> **What is required**
Each entry is to be restated word for word, with nothing omitted.

───── Material provided ─────

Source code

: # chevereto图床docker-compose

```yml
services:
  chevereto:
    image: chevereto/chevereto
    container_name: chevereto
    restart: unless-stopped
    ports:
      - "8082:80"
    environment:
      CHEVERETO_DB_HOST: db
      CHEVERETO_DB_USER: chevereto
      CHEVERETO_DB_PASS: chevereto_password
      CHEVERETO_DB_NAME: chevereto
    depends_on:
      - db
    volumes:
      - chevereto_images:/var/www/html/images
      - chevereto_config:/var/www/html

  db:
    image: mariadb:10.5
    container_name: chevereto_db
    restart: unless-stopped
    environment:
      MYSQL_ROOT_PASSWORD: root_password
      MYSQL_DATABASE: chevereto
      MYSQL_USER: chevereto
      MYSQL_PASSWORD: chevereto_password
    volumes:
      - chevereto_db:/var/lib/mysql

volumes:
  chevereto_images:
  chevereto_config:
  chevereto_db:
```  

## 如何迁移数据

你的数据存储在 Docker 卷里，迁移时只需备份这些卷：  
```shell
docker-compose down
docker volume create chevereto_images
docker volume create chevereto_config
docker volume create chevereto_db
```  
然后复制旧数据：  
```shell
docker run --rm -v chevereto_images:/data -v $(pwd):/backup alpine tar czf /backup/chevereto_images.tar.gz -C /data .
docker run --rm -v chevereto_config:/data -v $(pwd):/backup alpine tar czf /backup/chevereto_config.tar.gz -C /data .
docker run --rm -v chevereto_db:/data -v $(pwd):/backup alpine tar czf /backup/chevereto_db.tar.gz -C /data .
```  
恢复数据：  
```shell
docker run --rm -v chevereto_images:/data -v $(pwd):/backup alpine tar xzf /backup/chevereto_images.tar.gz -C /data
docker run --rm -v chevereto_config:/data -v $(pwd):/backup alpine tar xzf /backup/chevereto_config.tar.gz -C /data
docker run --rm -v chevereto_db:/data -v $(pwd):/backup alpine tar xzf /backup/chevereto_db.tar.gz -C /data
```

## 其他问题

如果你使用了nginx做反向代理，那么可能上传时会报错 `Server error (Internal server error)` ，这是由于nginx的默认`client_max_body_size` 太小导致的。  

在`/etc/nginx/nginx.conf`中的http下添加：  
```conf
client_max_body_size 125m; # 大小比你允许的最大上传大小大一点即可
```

─────

> **Reply**
Source code

: # chevereto图床docker-compose

```yml
services:
  chevereto:
    image: chevereto/chevereto
    container_name: chevereto
    restart: unless-stopped
    ports:
      - "8082:80"
    environment:
      CHEVERETO_DB_HOST: db
      CHEVERETO_DB_USER: chevereto
      CHEVERETO_DB_PASS: chevereto_password
      CHEVERETO_DB_NAME: chevereto
    depends_on:
      - db
    volumes:
      - chevereto_images:/var/www/html/images
      - chevereto_config:/var/www/html

  db:
    image: mariadb:10.5
    container_name: chevereto_db
    restart: unless-stopped
    environment:
      MYSQL_ROOT_PASSWORD: root_password
      MYSQL_DATABASE: chevereto
      MYSQL_USER: chevereto
      MYSQL_PASSWORD: chevereto_password
    volumes:
      - chevereto_db:/var/lib/mysql

volumes:
  chevereto_images:
  chevereto_config:
  chevereto_db:
```  

## 如何迁移数据

你的数据存储在 Docker 卷里，迁移时只需备份这些卷：  
```shell
docker-compose down
docker volume create chevereto_images
docker volume create chevereto_config
docker volume create chevereto_db
```  
然后复制旧数据：  
```shell
docker run --rm -v chevereto_images:/data -v $(pwd):/backup alpine tar czf /backup/chevereto_images.tar.gz -C /data .
docker run --rm -v chevereto_config:/data -v $(pwd):/backup alpine tar czf /backup/chevereto_config.tar.gz -C /data .
docker run --rm -v chevereto_db:/data -v $(pwd):/backup alpine tar czf /backup/chevereto_db.tar.gz -C /data .
```  
恢复数据：  
```shell
docker run --rm -v chevereto_images:/data -v $(pwd):/backup alpine tar xzf /backup/chevereto_images.tar.gz -C /data
docker run --rm -v chevereto_config:/data -v $(pwd):/backup alpine tar xzf /backup/chevereto_config.tar.gz -C /data
docker run --rm -v chevereto_db:/data -v $(pwd):/backup alpine tar xzf /backup/chevereto_db.tar.gz -C /data
```

## 其他问题

如果你使用了nginx做反向代理，那么可能上传时会报错 `Server error (Internal server error)` ，这是由于nginx的默认`client_max_body_size` 太小导致的。  

在`/etc/nginx/nginx.conf`中的http下添加：  
```conf
client_max_body_size 125m; # 大小比你允许的最大上传大小大一点即可
```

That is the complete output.